自分で会社を興して自由に羽ばたきたいと思うことがあります。仲間になってくれそうな優秀な友人も何人かいるのですが、事業をやっていくのに必要な素質とリーダーシップが私にあるだろうかと不安に思っています。ウマイル・マリク(パキスタン)


 

自由に羽ばたきたいという願望は、少しの間、忘れてください。友人のことも、素質やリーダーシップの問題も忘れてください。会社を始めるためには、何よりもまず、すばらしいアイデアが必要です。

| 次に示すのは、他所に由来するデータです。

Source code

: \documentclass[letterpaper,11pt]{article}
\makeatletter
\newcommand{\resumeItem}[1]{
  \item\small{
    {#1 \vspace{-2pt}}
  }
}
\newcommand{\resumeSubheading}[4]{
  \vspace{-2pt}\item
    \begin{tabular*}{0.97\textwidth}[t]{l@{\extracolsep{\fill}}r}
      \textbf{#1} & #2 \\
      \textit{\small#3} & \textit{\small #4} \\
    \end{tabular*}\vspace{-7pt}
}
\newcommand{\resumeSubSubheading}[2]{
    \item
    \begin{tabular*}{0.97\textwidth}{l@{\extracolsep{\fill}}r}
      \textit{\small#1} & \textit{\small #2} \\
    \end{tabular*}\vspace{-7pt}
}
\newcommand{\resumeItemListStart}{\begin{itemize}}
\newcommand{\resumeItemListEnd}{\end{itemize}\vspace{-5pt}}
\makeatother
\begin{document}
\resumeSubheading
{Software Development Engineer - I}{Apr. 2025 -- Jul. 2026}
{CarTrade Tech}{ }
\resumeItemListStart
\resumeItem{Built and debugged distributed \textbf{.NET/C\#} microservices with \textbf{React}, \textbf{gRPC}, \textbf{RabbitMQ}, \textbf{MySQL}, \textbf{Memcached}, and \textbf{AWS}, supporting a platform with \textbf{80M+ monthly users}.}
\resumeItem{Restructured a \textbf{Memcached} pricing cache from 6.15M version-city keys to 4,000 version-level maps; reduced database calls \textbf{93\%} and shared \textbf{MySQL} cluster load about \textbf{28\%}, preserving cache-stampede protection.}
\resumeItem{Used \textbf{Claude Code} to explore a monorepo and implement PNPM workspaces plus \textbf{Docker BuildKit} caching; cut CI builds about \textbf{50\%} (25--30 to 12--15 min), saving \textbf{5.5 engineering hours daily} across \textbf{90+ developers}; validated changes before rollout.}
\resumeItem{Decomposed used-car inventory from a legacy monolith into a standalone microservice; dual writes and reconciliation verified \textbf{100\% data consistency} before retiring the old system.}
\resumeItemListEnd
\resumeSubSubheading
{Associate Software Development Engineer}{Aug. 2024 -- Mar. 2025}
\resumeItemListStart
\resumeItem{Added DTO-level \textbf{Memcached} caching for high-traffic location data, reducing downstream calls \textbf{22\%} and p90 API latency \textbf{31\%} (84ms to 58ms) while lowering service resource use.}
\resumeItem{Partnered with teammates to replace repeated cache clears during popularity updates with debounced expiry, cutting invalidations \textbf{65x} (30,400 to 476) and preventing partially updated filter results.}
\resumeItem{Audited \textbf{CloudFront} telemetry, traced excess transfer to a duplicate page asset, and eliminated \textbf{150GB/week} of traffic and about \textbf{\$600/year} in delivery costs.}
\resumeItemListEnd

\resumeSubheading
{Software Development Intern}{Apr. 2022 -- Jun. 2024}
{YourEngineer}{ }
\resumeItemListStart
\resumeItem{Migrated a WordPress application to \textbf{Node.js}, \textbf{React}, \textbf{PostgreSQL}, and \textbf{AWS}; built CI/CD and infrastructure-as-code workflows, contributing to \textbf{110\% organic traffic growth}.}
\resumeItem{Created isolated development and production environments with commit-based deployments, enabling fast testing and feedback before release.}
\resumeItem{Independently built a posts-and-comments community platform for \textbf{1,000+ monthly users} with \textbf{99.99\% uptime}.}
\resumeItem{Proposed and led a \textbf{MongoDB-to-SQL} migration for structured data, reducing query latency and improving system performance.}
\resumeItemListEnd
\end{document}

こう申し上げたからといって、私たちはあなたを思いとどまらせたいわけでも、起業意欲にケチをつけたいわけでもありません。私たちにとって、ベンチャー企業を立ち上げる勇気のある人たちは、社会の最もすばらしいヒーローなのですから。

しかし、起業する前に、単なる願望と、さほどバラ色でない現実を分けて考えるのが、賢明です。

まず、「願望」から始めましょう。起業すればたしかに自分が大将になれますが、その選択はとりもなおさず、自分の自由と柔軟に行動する余地が何カ月間も、ときには何年間も減るということです。増えるのではなく、減るのです。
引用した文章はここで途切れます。